Ah, the joy of Google.


It's not that uber-conservative and loon David Horowitz is such a liar -- it's that he's such a bad one, saying idiotic things that are so effortlessly refuted, as witness my previous link to an article over at Whiskey Bar, in which Billmon rips Dave a new one for having recently written:

I have not conducted a “campaign against . . . political bias in college classrooms.” In fact I have never used the term “political bias in college classrooms.” I assume that everyone has a bias. I am not concerned about bias in the classroom.

Rhetorically speaking, how stupid does Horowitz think his critics are? Has he never heard of Google? Does he not understand the ease with which one can do the appropriate Google search to find online articles like this one by Dave himself:

I am the author of the Academic Bill of Rights, which many student governments, colleges and universities, education commissions, and legislatures are considering adopting. Already, the U.S. House of Representatives has introduced a version as legislation, and the Senate should soon follow suit...

In Colorado, the State Senate president, John K. Andrews Jr., has been very concerned about the issue, and State Rep. Shawn Mitchell has just introduced legislation requiring public institutions to create and publicize processes for protecting students against political bias.

And there's Dave here:

There is an organic connection, for example, between the political bias of the university and the political bias of the press.

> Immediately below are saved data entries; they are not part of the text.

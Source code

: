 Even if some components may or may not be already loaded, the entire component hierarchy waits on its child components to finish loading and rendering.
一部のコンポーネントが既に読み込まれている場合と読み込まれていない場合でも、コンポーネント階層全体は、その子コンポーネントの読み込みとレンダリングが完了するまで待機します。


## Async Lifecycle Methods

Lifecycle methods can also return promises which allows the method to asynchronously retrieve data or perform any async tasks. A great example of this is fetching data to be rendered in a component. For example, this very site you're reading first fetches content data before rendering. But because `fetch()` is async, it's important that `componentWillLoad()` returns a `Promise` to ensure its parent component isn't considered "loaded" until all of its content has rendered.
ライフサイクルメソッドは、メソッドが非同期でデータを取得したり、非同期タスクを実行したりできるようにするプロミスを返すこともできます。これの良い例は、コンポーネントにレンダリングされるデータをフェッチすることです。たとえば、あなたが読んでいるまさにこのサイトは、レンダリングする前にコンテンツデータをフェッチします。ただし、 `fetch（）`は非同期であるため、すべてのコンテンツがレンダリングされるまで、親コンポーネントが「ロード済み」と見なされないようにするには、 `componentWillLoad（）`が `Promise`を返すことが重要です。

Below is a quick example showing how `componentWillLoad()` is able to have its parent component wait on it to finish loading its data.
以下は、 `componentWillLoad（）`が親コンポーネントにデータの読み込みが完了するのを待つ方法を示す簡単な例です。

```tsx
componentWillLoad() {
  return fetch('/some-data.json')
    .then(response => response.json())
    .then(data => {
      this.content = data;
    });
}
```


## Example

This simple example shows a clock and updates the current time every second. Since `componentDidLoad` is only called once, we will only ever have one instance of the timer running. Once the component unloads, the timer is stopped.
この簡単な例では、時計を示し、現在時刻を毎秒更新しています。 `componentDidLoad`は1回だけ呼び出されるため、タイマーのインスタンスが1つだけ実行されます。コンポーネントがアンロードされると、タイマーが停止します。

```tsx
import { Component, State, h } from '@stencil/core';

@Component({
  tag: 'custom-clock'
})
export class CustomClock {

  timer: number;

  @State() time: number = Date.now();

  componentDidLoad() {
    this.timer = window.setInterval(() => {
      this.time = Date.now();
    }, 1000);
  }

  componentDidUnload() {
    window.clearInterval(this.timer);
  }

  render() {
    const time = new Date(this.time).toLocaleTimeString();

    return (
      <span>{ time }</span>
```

And here, where we learn that Dave has an entire booklet devoted to the subject:

Horowitz is no stranger to placing political ads in campus newspapers: In 2002 he launched the National Campaign to Take Back Our Campuses, and in a booklet titled "Political Bias in America's Universities," Horowitz described "what's wrong in academics today," and the "steps you and I can take to restore sanity to our colleges and universities."

And those hits are from just the first page of Google results: 1-10 of 792. Did Horowitz think his critics had neither the desire nor the technical savvy to run a Google search? How stupid can you be? About as stupid as George W. Bush when he recently claimed here:

First of all, Dave, let me, if I might correct you, be so bold as to correct you, I have not laid out a plan yet, intentionally.

Really, George? No "plan"? Google begs to differ. 25,200 hits. While many of those hits will obviously not be relevant, I'm pretty sure something in there will fit the bill, no?

The rules have changed. Quite simply, the one thing you just can't say anymore is, "I never said that." Poor Dave is finding that out the hard way. And it still doesn't seem to have sunk in.